Так обстоит дело с «врожденной неполноценностью» негров в Луизиане…

Поздно вечером в отеле «Кэпитол-хауз» в нашу честь был устроен ужин, на котором присутствовала почти вся судебно-тюремная верхушка Луизианы во главе с Полем Фелпсом, начальником всех тюремных заведений штата. Цветных, если не считать официантов, на ужине не было. Ничего не поделаешь, «не доросли».

Не помню, как это произошло, с чего началось, но разговор сосредоточился на личности некоего Карлоса Марсело, главы организованной преступности в Батон-Руже и, кажется, во всей Луизиане. Наши хозяева наперебой, кто с возмущением, кто с восхищением, рассказывали о проделках Марсело, безнаказанно обирающего весь штат. Я поинтересовался, почему же нельзя найти управы на этого гангстера, если все его преступления столь хорошо известны властям.

— Мы знаем, что это он, но не можем накрыть его. Нет доказательств, никто не хочет быть свидетелем, показывать против Марсело. Затеяв дело против него, мы лишь еще больше опустошим нашу казну, увязнув в судебной волоките, так и не выиграв ее, — ответил главный тюремщик Луизианы Фелпс.

Сидевший рядом со мной судья Дэниелс недовольно пробурчал:

— Не нашим следователям-мужланам тягаться с адвокатами Марсело — гарвардскими профессорами права. Кстати, некоторые из них тоже гангстеры, вернее, наследники гангстеров. Сейчас среди королей преступного мира распространилась мода посылать своих детей в Гарвардский и Йельский университеты, самые дорогие и респектабельные в Америке, учиться на юристов. Весьма надежное помещение капитала, скажу я вам. Свой своего надежнее защищает.

Из дальнейшего разговора выяснилось, что секрет неуязвимости Карлоса Марсело не только в умении заметать следы, терроризировать свидетелей и нанимать дошлых адвокатов. Он пустил настолько глубокие корни в легальный бизнес штата, что вырвать их из луизианской земли местной Фемиде уже не под силу.

— Добавьте ко всему этому еще и то, что недавно Марсело выдал свою дочь замуж за племянника нашего губернатора, — шепчет мне всеведущий судья Дэниелс.

Я понимающе киваю головой, а про себя вношу поправку в структуру власти Луизианы: к нефтяным концернам, баронам прессы и пожизненным федеральным судьям приплюсовываю королей организованной преступности.
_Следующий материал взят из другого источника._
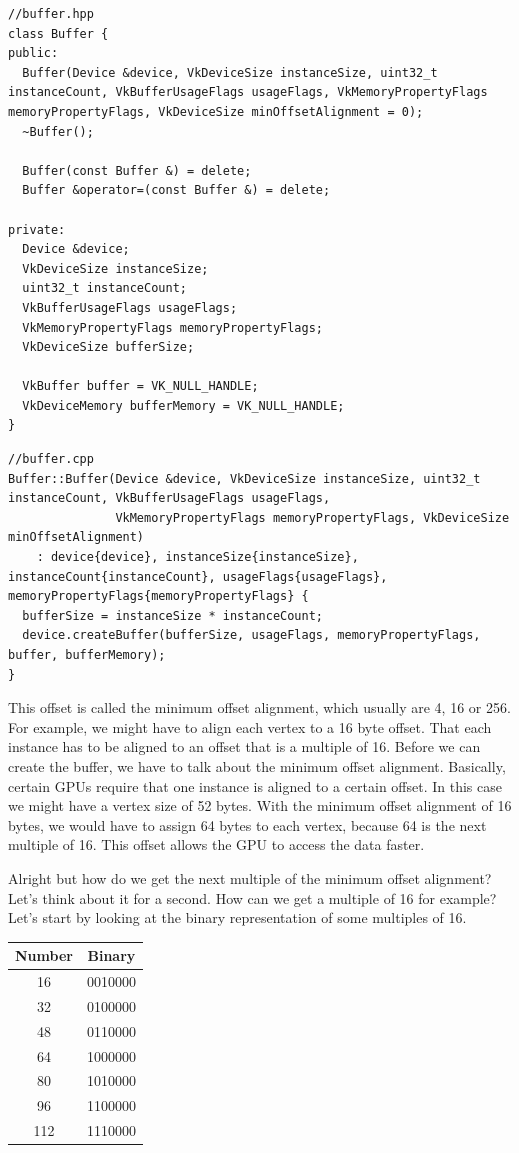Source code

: \documentclass[12pt]{report} \usepackage{preamble}
\begin{document}
\begin{lstlisting}[Language=C++]
//buffer.hpp
class Buffer {
public:
  Buffer(Device &device, VkDeviceSize instanceSize, uint32_t instanceCount, VkBufferUsageFlags usageFlags, VkMemoryPropertyFlags memoryPropertyFlags, VkDeviceSize minOffsetAlignment = 0);
  ~Buffer();

  Buffer(const Buffer &) = delete;
  Buffer &operator=(const Buffer &) = delete;

private:
  Device &device;
  VkDeviceSize instanceSize;
  uint32_t instanceCount;
  VkBufferUsageFlags usageFlags;
  VkMemoryPropertyFlags memoryPropertyFlags;
  VkDeviceSize bufferSize;

  VkBuffer buffer = VK_NULL_HANDLE;
  VkDeviceMemory bufferMemory = VK_NULL_HANDLE;
}
\end{lstlisting}

\begin{lstlisting}[Language=C++]
//buffer.cpp
Buffer::Buffer(Device &device, VkDeviceSize instanceSize, uint32_t instanceCount, VkBufferUsageFlags usageFlags, 
               VkMemoryPropertyFlags memoryPropertyFlags, VkDeviceSize minOffsetAlignment) 
    : device{device}, instanceSize{instanceSize}, instanceCount{instanceCount}, usageFlags{usageFlags}, memoryPropertyFlags{memoryPropertyFlags} {
  bufferSize = instanceSize * instanceCount;
  device.createBuffer(bufferSize, usageFlags, memoryPropertyFlags, buffer, bufferMemory);
}
\end{lstlisting}

This offset is called the minimum offset alignment, which usually are 4, 16 or 256. For example, we might have to align each vertex to a 16 byte offset. That each instance has to be aligned to an offset that is a multiple of 16.
Before we can create the buffer, we have to talk about the minimum offset alignment. Basically, certain GPUs require that one instance is aligned to a certain offset.
In this case we might have a vertex size of 52 bytes. With the minimum offset alignment of 16 bytes, we would have to assign 64 bytes to each vertex, because 64 is the next multiple of 16.
This offset allows the GPU to access the data faster.

Alright but how do we get the next multiple of the minimum offset alignment? Let's think about it for a second.
How can we get a multiple of 16 for example? Let's start by looking at the binary representation of some multiples of 16.

\begin{table}[h]
	\centering
	\begin{tabular}{|c|c|}
		\hline
		Number & Binary  \\
		\hline
		16     & 0010000 \\
		32     & 0100000 \\
		48     & 0110000 \\
		64     & 1000000 \\
		80     & 1010000 \\
		96     & 1100000 \\
		112    & 1110000 \\
		\hline
	\end{tabular}
\end{table}
\end{document}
Получается на первый взгляд странная, разношерстная, но весьма теплая, веселая компания. Недаром еще Максим Горький говорил, что банкир родит бандита. Сейчас в Америке все чаще случается наоборот. Впрочем, от перемены места слагаемых сумма ущерба, наносимого ими обществу, не меняется или, что вернее, увеличивается, возрастает…

Воспользовавшись паузой в бурных прениях по поводу юридической непотопляемости Карлоса Марсело, я спрашиваю мистера Фелпса, имеются ли в подведомственных ему тюрьмах политические заключенные.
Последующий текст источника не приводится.